Tomaso Aste, scientific director at the UCL Centre for Blockchain Technologies, says that Carney is correct about how they are currently used – cryptocurrencies are rarely used in everyday situations to pay for things, but are kept because of their worth – but that doesn’t mean they’re not currency. “They are currency by design; they are designed as an instrument of transfer of value.”
If anything, Aste argues, they are emerging currencies. “They will become currencies in the moment in which they start to be used for the payment of goods and services … They are the currencies of the future.” And when that transition takes place, Este believes that conventional currencies will seem hugely inefficient by comparison and “disappear”. “The possibilities of this currency are so much better: more convenient, simpler, more secure.”
Hassan Hassan, a cryptocurrency trader and founder of Bluefield Capital, agrees with Aste. He says that cryptocurrencies are “increasingly being used for payment in return for goods and services worldwide”.
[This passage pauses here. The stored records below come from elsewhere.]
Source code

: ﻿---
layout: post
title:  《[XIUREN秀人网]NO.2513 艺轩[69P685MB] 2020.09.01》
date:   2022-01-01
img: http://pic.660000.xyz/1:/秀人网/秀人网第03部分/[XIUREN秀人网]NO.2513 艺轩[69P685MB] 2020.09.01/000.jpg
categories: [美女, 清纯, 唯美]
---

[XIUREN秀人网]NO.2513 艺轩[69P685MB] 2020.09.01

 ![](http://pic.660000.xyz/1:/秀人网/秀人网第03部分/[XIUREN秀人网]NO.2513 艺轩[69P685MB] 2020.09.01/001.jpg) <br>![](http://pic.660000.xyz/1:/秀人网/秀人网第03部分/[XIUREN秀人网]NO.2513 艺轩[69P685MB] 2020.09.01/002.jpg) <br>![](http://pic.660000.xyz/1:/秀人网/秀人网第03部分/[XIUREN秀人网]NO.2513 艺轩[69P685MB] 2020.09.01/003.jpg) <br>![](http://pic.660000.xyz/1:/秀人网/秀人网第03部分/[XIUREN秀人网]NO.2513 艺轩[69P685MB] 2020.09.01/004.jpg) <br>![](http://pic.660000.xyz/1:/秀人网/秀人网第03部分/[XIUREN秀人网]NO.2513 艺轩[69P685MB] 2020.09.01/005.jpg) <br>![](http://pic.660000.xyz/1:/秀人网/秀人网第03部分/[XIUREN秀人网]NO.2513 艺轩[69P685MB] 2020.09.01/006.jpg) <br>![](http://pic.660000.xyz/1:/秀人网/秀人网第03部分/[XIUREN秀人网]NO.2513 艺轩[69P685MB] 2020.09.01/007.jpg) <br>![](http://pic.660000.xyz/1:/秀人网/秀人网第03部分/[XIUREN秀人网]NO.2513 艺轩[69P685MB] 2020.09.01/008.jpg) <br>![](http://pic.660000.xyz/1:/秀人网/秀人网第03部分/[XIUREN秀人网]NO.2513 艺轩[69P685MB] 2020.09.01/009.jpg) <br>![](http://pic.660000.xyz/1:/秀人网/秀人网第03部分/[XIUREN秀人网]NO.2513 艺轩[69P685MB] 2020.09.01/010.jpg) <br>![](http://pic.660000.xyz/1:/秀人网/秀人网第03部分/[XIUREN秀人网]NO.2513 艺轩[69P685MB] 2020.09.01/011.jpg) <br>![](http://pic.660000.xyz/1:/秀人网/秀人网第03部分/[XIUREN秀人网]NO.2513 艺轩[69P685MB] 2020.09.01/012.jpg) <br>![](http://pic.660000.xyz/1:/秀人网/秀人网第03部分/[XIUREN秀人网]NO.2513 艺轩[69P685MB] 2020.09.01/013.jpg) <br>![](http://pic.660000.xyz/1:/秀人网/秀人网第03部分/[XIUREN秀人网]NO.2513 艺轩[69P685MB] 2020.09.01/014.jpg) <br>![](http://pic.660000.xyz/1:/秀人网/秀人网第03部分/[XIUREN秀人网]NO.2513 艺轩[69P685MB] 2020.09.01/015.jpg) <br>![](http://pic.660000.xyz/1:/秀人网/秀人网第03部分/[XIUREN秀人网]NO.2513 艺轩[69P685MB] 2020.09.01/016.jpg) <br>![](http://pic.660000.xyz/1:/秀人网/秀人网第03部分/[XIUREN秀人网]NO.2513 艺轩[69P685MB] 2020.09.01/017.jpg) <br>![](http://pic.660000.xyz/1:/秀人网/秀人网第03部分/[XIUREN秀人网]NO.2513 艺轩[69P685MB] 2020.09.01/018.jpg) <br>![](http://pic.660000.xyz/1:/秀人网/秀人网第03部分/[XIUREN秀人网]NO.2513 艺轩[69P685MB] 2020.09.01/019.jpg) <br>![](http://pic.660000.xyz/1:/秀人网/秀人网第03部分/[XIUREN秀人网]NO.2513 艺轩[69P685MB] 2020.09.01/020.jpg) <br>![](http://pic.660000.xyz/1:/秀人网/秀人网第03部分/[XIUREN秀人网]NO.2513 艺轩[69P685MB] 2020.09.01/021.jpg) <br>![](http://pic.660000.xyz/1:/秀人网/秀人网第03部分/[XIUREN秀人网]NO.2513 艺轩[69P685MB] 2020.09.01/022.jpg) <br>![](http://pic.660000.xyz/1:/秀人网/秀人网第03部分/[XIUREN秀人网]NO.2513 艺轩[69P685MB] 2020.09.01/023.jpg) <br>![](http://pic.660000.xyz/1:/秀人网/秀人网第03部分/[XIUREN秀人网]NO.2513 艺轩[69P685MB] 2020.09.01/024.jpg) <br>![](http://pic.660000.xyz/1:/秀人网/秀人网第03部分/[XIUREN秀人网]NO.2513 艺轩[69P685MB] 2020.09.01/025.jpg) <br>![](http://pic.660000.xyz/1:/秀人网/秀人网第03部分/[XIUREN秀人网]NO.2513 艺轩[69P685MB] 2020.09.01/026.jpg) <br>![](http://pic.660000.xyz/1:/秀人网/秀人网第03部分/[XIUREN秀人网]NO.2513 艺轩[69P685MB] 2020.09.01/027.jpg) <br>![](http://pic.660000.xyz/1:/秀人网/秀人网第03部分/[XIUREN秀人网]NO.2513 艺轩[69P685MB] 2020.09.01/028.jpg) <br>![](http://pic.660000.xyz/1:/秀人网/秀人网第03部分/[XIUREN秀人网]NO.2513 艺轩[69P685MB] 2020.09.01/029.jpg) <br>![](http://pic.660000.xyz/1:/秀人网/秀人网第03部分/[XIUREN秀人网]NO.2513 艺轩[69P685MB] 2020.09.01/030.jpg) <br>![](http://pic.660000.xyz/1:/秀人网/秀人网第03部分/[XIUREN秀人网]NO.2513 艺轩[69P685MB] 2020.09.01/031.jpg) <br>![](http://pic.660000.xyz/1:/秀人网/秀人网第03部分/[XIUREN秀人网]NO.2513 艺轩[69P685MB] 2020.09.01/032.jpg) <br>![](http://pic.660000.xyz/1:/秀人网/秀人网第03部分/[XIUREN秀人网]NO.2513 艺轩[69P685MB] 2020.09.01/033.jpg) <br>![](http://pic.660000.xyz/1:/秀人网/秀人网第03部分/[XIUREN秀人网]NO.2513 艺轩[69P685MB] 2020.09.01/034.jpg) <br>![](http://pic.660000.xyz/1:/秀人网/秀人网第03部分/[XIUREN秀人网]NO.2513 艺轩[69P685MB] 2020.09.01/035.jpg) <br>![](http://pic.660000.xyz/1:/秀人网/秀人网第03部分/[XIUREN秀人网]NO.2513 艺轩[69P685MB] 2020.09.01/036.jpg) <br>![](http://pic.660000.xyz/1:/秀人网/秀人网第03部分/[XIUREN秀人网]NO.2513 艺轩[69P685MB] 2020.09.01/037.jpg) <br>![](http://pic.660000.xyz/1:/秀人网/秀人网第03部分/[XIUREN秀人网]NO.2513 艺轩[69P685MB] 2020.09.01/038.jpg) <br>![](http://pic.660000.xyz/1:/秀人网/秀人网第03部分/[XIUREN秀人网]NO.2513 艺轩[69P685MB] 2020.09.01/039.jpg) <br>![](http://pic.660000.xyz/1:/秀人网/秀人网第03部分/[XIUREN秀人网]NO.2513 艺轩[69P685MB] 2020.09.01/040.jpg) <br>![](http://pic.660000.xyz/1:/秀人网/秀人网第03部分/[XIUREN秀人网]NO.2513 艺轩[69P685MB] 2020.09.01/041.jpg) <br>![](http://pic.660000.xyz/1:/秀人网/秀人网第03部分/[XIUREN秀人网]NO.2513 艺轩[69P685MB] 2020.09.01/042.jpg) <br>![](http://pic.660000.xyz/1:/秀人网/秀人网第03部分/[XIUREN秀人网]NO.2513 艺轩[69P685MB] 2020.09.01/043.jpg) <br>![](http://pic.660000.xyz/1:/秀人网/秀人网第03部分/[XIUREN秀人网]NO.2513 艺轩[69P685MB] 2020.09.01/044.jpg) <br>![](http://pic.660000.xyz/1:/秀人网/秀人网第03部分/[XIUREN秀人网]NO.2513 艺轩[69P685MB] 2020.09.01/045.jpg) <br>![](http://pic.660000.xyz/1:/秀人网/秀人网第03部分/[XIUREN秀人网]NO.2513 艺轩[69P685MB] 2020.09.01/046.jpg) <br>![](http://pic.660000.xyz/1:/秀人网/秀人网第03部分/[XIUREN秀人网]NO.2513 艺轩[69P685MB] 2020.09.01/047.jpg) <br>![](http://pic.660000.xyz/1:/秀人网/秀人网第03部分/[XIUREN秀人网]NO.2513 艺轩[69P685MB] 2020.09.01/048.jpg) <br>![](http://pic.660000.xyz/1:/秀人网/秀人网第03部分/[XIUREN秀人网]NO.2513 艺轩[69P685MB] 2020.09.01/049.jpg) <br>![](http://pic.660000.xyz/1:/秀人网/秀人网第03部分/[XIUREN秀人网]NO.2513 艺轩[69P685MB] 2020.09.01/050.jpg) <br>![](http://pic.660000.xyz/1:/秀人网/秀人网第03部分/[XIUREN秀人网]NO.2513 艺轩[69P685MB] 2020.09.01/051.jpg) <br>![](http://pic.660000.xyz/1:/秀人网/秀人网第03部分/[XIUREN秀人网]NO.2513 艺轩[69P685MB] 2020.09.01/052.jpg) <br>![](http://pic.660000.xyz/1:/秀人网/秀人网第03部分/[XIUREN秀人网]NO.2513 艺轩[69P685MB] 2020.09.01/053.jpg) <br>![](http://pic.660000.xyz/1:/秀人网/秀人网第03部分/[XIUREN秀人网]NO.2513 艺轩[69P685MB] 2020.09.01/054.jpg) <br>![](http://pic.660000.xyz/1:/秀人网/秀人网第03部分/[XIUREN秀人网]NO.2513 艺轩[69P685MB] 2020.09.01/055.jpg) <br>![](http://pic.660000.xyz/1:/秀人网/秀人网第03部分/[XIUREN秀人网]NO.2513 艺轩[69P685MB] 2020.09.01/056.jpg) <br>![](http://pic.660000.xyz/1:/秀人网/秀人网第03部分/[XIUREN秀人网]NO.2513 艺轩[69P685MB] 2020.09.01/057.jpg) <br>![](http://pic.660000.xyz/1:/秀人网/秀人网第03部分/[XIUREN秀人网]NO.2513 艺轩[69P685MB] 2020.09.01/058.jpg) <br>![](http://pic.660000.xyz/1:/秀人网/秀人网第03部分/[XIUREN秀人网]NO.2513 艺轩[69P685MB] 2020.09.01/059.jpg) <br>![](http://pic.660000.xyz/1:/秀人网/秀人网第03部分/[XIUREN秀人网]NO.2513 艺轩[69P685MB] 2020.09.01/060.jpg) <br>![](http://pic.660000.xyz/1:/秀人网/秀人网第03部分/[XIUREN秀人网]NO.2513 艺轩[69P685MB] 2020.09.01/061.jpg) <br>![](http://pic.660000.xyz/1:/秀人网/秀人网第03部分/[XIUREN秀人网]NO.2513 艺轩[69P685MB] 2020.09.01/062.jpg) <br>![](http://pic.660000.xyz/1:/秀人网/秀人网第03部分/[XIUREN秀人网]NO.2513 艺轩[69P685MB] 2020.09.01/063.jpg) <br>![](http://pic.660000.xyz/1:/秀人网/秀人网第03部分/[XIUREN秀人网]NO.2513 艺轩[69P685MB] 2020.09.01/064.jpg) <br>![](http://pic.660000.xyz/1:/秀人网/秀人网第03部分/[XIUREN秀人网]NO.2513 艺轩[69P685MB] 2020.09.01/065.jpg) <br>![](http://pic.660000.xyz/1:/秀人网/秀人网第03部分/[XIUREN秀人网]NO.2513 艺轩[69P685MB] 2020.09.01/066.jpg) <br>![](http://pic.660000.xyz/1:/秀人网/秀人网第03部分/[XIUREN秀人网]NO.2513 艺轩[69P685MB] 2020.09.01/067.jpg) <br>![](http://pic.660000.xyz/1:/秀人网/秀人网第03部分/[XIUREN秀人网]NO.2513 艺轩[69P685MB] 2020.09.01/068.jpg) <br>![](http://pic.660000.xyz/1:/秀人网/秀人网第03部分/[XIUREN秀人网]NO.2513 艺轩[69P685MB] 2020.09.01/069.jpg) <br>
Hassan also says that the technology’s emerging use as currency is not the only factor that financial institutions will need to consider. “Mr Carney may want to focus on the practical applications of blockchain technology, as some of its innovations are likely to have a real long-term impact on the financial sector and beyond … although cryptocurrencies are not currently sophisticated or regulated enough to be considered as a credible alternative to the pound or the dollar, they do represent a technological innovation allowing for two parties to confidently trade without intermediaries, such as banks.”
In Hassan’s view, it’s inevitable that the technological innovation fuelled by TCP/IP – “most of us now simply know it as the Internet” – will revolutionise finance and money, just as it continues to do so in so many other aspects of everyday life. That banks could become obsolete is “certainly a disruptive notion,” he admits.
Aste thinks that it is still “a bit early” for regulation of the sector on the scale that Carney is calling for, and that the current leading cryptocurrencies will not be the ones used in the future if conventional currencies are displaced; “I think there is still something missing”. Hassan agrees that cryptocurrencies will not be adopted “overnight”, but “a form of creeping organic adoption will take place, to the point where we ultimately use blockchain-based technology unwittingly”.